• **WHAT YOU ARE ASKED TO DO**
Among these records, which lines include "Isoperimetr"? Copy them out.

(Collected data)
-- -- --

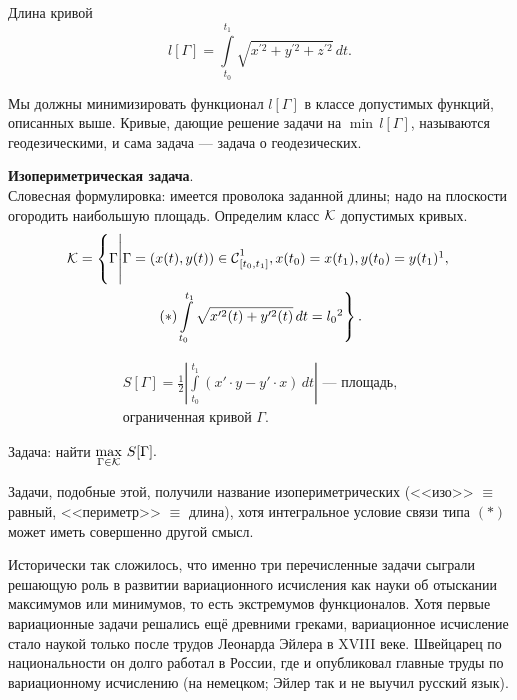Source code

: \begin{enumerate2}
	Длина кривой 
	\begin{equation*}
		 l[\Gamma]=\int\limits_{t_0}^{t_1}\sqrt{x^{\prime 2}+y^{\prime 2}+z^{\prime 2}}\,dt.
	\end{equation*}

	Мы должны минимизировать функционал $l[\Gamma]$ в классе допустимых функций, описанных выше. Кривые, дающие решение задачи на $\min\,l[\Gamma]$, называются геодезическими, и сама задача --- задача о геодезических.
	
	\item \textbf{Изопериметрическая задача}.\\
	Словесная формулировка: имеется проволока заданной длины; надо на плоскости огородить наибольшую площадь. Определим класс $\mathcal{K}$ допустимых кривых.
	\label{l1:eq:Isoperimetr} 
	\begin{multline*}
		\mc{K}=\left\{\Gamma\middle|\Gamma=(x(t),y(t))\in\Cfn[{[t_0,t_1]}]{1}, x(t_0)=x(t_1), y(t_0)=y(t_1)\footnotemark{},\vphantom{\int\limits_{t_0}^{t_1}}\right. \\\left.(*)\int\limits_{t_0}^{t_1}\sqrt{x^{\prime 2}(t)+y^{\prime 2}(t)}\,dt=l_0\footnotemark{}\right\}.
	\end{multline*}%
	\addtocounter{footnote}{-1}\addtocounter{footnote}{1}
	\begin{multline*}
		S[\Gamma]=\frac12\left|\int\limits_{t_0}^{t_1}\left(x'\cdot y-y'\cdot x\right)\,dt\right|\text{ --- площадь,}\\\text{ограниченная кривой }\Gamma.
	\end{multline*}
	
	Задача: найти $\max\limits_{\Gamma\in\mathcal{K}}\,S[\Gamma].$
	
	Задачи, подобные этой, получили название изопериметрических (<<изо>> $\equiv$ равный,  <<периметр>> $\equiv$ длина), хотя интегральное условие связи типа $(\hyperref[l1:eq:Isoperimetr]{*})$ может иметь совершенно другой смысл.
\end{enumerate2}

Исторически так сложилось, что именно три перечисленные задачи сыграли решающую роль в развитии вариационного исчисления как науки об отыскании максимумов или минимумов, то есть экстремумов функционалов. Хотя первые вариационные задачи решались ещё древними греками, вариационное исчисление стало наукой только после трудов Леонарда Эйлера в XVIII веке. Швейцарец по национальности он долго работал в России, где и опубликовал главные труды по вариационному исчислению (на немецком; Эйлер так и не выучил русский язык). 
\vfill
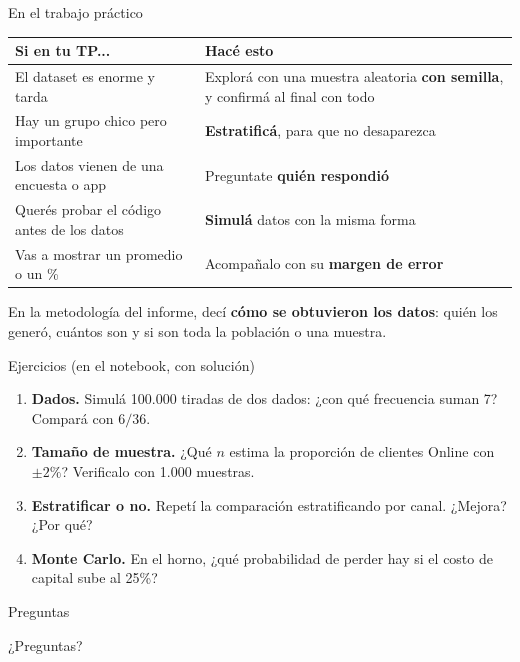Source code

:\documentclass[aspectratio=169,10pt]{beamer}
\begin{document}
\begin{frame}{En el trabajo práctico}
\small
\begin{center}
\begin{tabular}{@{}p{5.2cm}p{7.2cm}@{}}
\toprule
\textbf{Si en tu TP...} & \textbf{Hacé esto} \\
\midrule
El dataset es enorme y tarda & Explorá con una muestra aleatoria \textbf{con semilla}, y confirmá al final con todo \\
Hay un grupo chico pero importante & \textbf{Estratificá}, para que no desaparezca \\
Los datos vienen de una encuesta o app & Preguntate \textbf{quién respondió} \\
Querés probar el código antes de los datos & \textbf{Simulá} datos con la misma forma \\
Vas a mostrar un promedio o un \% & Acompañalo con su \textbf{margen de error} \\
\bottomrule
\end{tabular}
\end{center}
\small En la metodología del informe, decí \textbf{cómo se obtuvieron los datos}: quién los generó, cuántos son y si son toda la población o una muestra.
\end{frame}

\begin{frame}{Ejercicios (en el notebook, con solución)}
\begin{enumerate}
  \item \textbf{Dados.} Simulá 100.000 tiradas de dos dados: ¿con qué frecuencia suman 7? Compará con $6/36$.
  \item \textbf{Tamaño de muestra.} ¿Qué $n$ estima la proporción de clientes Online con $\pm 2\%$? Verificalo con 1.000 muestras.
  \item \textbf{Estratificar o no.} Repetí la comparación estratificando por canal. ¿Mejora? ¿Por qué?
  \item \textbf{Monte Carlo.} En el horno, ¿qué probabilidad de perder hay si el costo de capital sube al 25\%?
\end{enumerate}
\end{frame}

\begin{frame}{Preguntas}
\vspace{2cm}
\begin{center}
\Huge ¿Preguntas?
\end{center}
\end{frame}
\end{document}
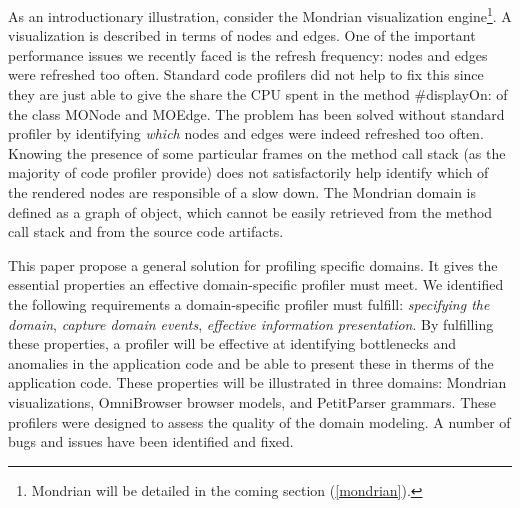 \documentclass[runningheads]{llncs}
\newcommand{\ugh}[1]{\textcolor{red}{\uwave{#1}}} %
\newcommand{\lr}[1]{\nb{Lukas}{orange}{#1}}
\newcommand{\co}[1]{{\sf #1}}
\begin{document}
As an introductionary illustration, consider the Mondrian visualization engine\footnote{Mondrian will be detailed in the coming section (\autoref{mondrian}).}. A visualization is described in terms of nodes and edges. One of the important performance issues we recently faced is the refresh frequency: nodes and edges were refreshed too often.
Standard code profilers did not help to fix this since they are just able to give the share the CPU spent in the method \co{\#displayOn:} of the class \co{MONode} and \co{MOEdge}. The problem has been solved without standard profiler by identifying \emph{which} nodes and edges were indeed refreshed too often. Knowing the presence of some particular frames on the method call stack (as the majority of code profiler provide) does not satisfactorily help identify which of the rendered nodes are responsible of a slow down. The Mondrian domain is defined as a graph of object, which cannot be easily retrieved from the method call stack and from the source code artifacts. %


This paper propose a general solution for profiling specific domains. It gives the essential properties an effective domain-specific profiler must meet. 
We identified the following requirements a domain-specific profiler must fulfill: \emph{specifying the domain}, \emph{capture domain events}, \emph{effective information presentation}. By fulfilling these properties, a profiler will be effective at identifying bottlenecks and anomalies in the application code and be able to present these in therms of the application code.
These properties will be illustrated in three domains: Mondrian visualizations, OmniBrowser browser models, and PetitParser grammars. These profilers were designed to assess the quality of the domain modeling. A number of bugs and issues have been identified and fixed.
\end{document}
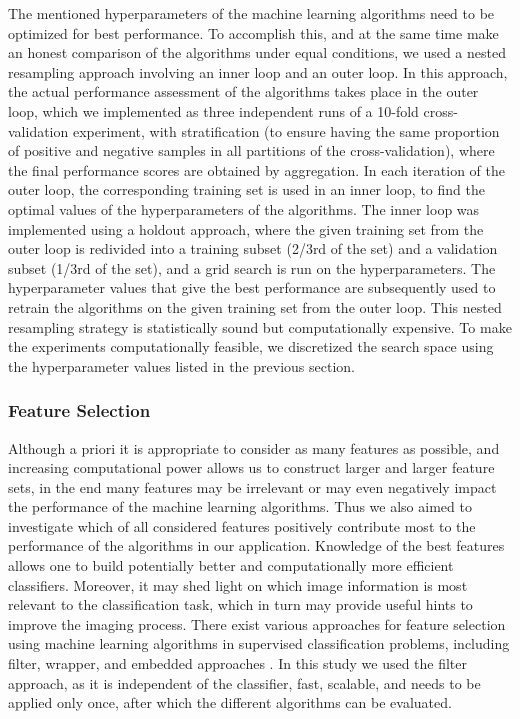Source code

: The mentioned hyperparameters of the machine learning algorithms need to be optimized for best performance. To accomplish this, and at the same time make an honest comparison of the algorithms under equal conditions, we used a nested resampling approach \cite{Simon2007, Bischl:2012:RMM:2261317.2261322} involving an inner loop and an outer loop. In this approach, the actual performance assessment of the algorithms takes place in the outer loop, which we implemented as three independent runs of a 10-fold cross-validation experiment, with stratification (to ensure having the same proportion of positive and negative samples in all partitions of the cross-validation), where the final performance scores are obtained by aggregation. In each iteration of the outer loop, the corresponding training set is used in an inner loop, to find the optimal values of the hyperparameters of the algorithms. The inner loop was implemented using a holdout approach, where the given training set from the outer loop is redivided into a training subset (2/3rd of the set) and a validation subset (1/3rd of the set), and a grid search is run on the hyperparameters. The hyperparameter values that give the best performance are subsequently used to retrain the algorithms on the given training set from the outer loop. This nested resampling strategy is statistically sound but computationally expensive. To make the experiments computationally feasible, we discretized the search space using the hyperparameter values listed in the previous section.

\subsubsection{Feature Selection}
\label{subsubsec:featureSelection}

Although a priori it is appropriate to consider as many features as possible, and increasing  computational power allows us to construct larger and larger feature sets, in the end many features may be irrelevant or may even negatively impact the performance of the machine learning algorithms. Thus we also aimed to investigate which of all considered features positively contribute most to the performance of the algorithms in our application. Knowledge of the best features allows one to build potentially better and computationally more efficient classifiers. Moreover, it may shed light on which image information is most relevant to the classification task, which in turn may provide useful hints to improve the imaging process. There exist various approaches for feature selection using machine learning algorithms in supervised classification problems, including filter, wrapper, and embedded approaches \cite{doi:10.1093/bioinformatics/btm344}. In this study we used the filter approach, as it is independent of the classifier, fast, scalable, and needs to be applied only once, after which the different algorithms can be evaluated.

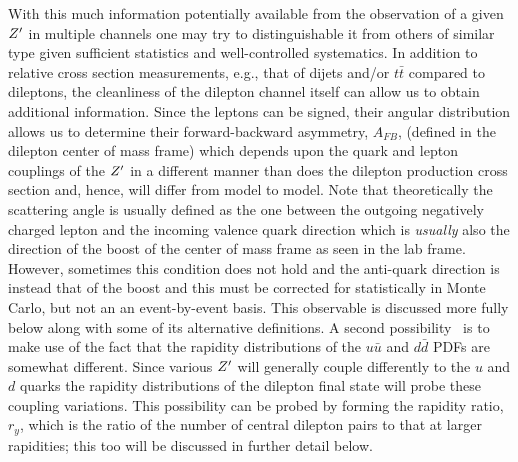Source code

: With this much information potentially available from the observation of a given $Z^{\prime}$ in multiple channels one may try to distinguishable it from others of similar type given 
sufficient statistics and 
well-controlled systematics. In addition to relative cross section measurements,  e.g., that of dijets and/or $t\bar t$ compared to dileptons, the cleanliness of the dilepton channel itself 
can allow us to obtain additional information.  Since the leptons can be signed, their angular distribution allows us to determine their forward-backward asymmetry, $A_{FB}$, (defined in the 
dilepton center of mass frame) which depends upon the quark and lepton couplings of the $Z^{\prime}$ in a different manner than does the dilepton production cross section and, hence, will 
differ from model to model. Note that theoretically the scattering angle is usually defined as the one between the outgoing negatively charged lepton and the incoming valence quark direction which is {\it usually} also the direction of the boost of the center of mass frame as seen in the lab frame. However, sometimes this condition does not hold and the anti-quark direction is 
instead that of the boost and this must be corrected for statistically in Monte Carlo, but not an an event-by-event basis. This observable is discussed more fully below along with some of its 
alternative definitions. A second possibility~\cite{delAguila:1993ym} is to make use of the fact 
that the rapidity distributions of the $u\bar u$ and $d\bar d$ PDFs are somewhat different. Since various $Z^{\prime}$ will generally couple differently to the  $u$ and $d$ quarks the 
rapidity distributions of the dilepton final state will probe these coupling variations. This possibility can be probed by forming the rapidity ratio, $r_y$, which is the ratio of the number of 
central dilepton pairs to that at larger rapidities; this too will be discussed in further detail below. 

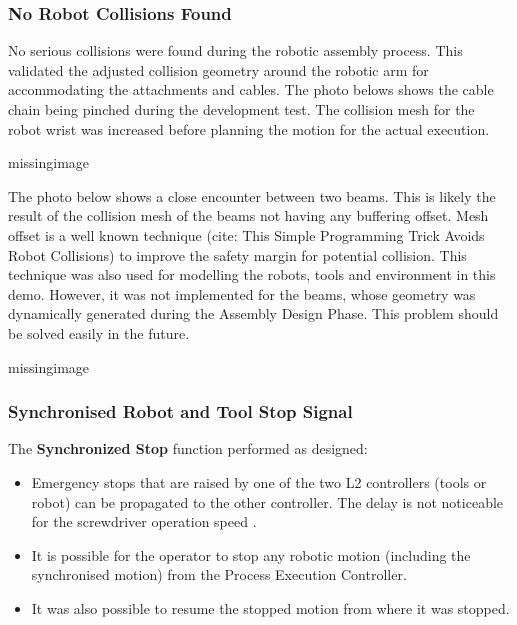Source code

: \subsubsection{No Robot Collisions Found}
\label{subsubsection:exploration_4_no_robot_collisions_found}

No serious collisions were found during the robotic assembly process. This validated the adjusted collision geometry around the robotic arm for accommodating the attachments and cables. The photo belows shows the cable chain being pinched during the development test. The collision mesh for the robot wrist was increased before planning the motion for the actual execution.

missingimage

The photo below shows a close encounter between two beams. This is likely the result of the collision mesh of the beams not having any buffering offset. Mesh offset is a well known technique (cite: This Simple Programming Trick Avoids Robot Collisions) to improve the safety margin for potential collision. This technique was also used for modelling the robots, tools and environment in this demo. However, it was not implemented for the beams, whose geometry was dynamically generated during the Assembly Design Phase. This problem should be solved easily in the future.

missingimage

\subsubsection{Synchronised Robot and Tool Stop Signal}
\label{subsubsection:exploration_4_synchronised_robot_and_tool_stop_signal}

The \textbf{Synchronized Stop} function  performed as designed:
\begin{itemize}
    \item Emergency stops that are raised by one of the two L2 controllers (tools or robot) can be propagated to the other controller. The delay is not noticeable for the screwdriver operation speed .
    \item It is possible for the operator to stop any robotic motion (including the synchronised motion) from the Process Execution Controller.
    \item It was also possible to resume the stopped motion from where it was stopped.
\end{itemize}

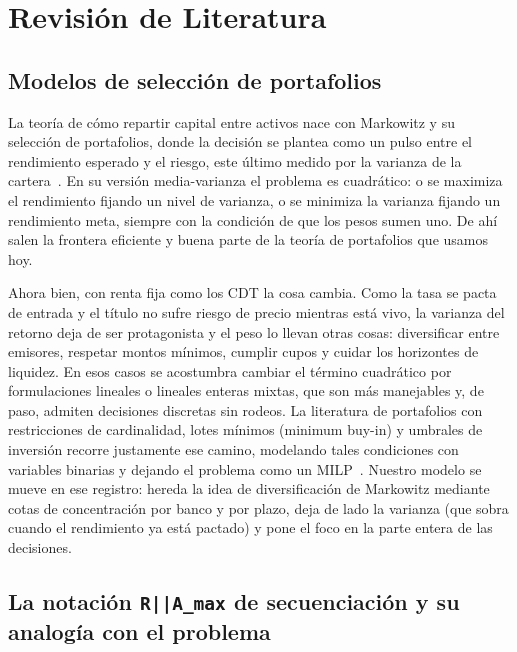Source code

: \documentclass[11pt,a4paper]{article}
\begin{document}
\section{Revisión de Literatura}

\subsection{Modelos de selección de portafolios}

La teoría de cómo repartir capital entre activos nace con Markowitz y su selección de
portafolios, donde la decisión se plantea como un pulso entre el rendimiento esperado y el
riesgo, este último medido por la varianza de la cartera~\citep{markowitz1952}. En su versión media-varianza
el problema es cuadrático: o se maximiza el rendimiento fijando un nivel de varianza, o se
minimiza la varianza fijando un rendimiento meta, siempre con la condición de que los pesos
sumen uno. De ahí salen la frontera eficiente y buena parte de la teoría de portafolios que
usamos hoy.

Ahora bien, con renta fija como los CDT la cosa cambia. Como la tasa se pacta de entrada y
el título no sufre riesgo de precio mientras está vivo, la varianza del retorno deja de ser
protagonista y el peso lo llevan otras cosas: diversificar entre emisores, respetar montos
mínimos, cumplir cupos y cuidar los horizontes de liquidez. En esos casos se acostumbra
cambiar el término cuadrático por formulaciones lineales o lineales enteras mixtas, que son
más manejables y, de paso, admiten decisiones discretas sin rodeos. La literatura de
portafolios con restricciones de cardinalidad, lotes mínimos (minimum buy-in) y umbrales de
inversión recorre justamente ese camino, modelando tales condiciones con variables binarias y
dejando el problema como un MILP~\citep{bertsimas2009}. Nuestro modelo se mueve en ese registro: hereda la idea
de diversificación de Markowitz mediante cotas de concentración por banco y por plazo, deja de
lado la varianza (que sobra cuando el rendimiento ya está pactado) y pone el foco en la parte
entera de las decisiones.

\subsection{La notación \texttt{R||A\_max} de secuenciación y su analogía con el problema}
\end{document}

-- -- --

• **TASK OUTPUT**
	\label{l1:eq:Isoperimetr} 
	Задачи, подобные этой, получили название изопериметрических (<<изо>> $\equiv$ равный,  <<периметр>> $\equiv$ длина), хотя интегральное условие связи типа $(\hyperref[l1:eq:Isoperimetr]{*})$ может иметь совершенно другой смысл.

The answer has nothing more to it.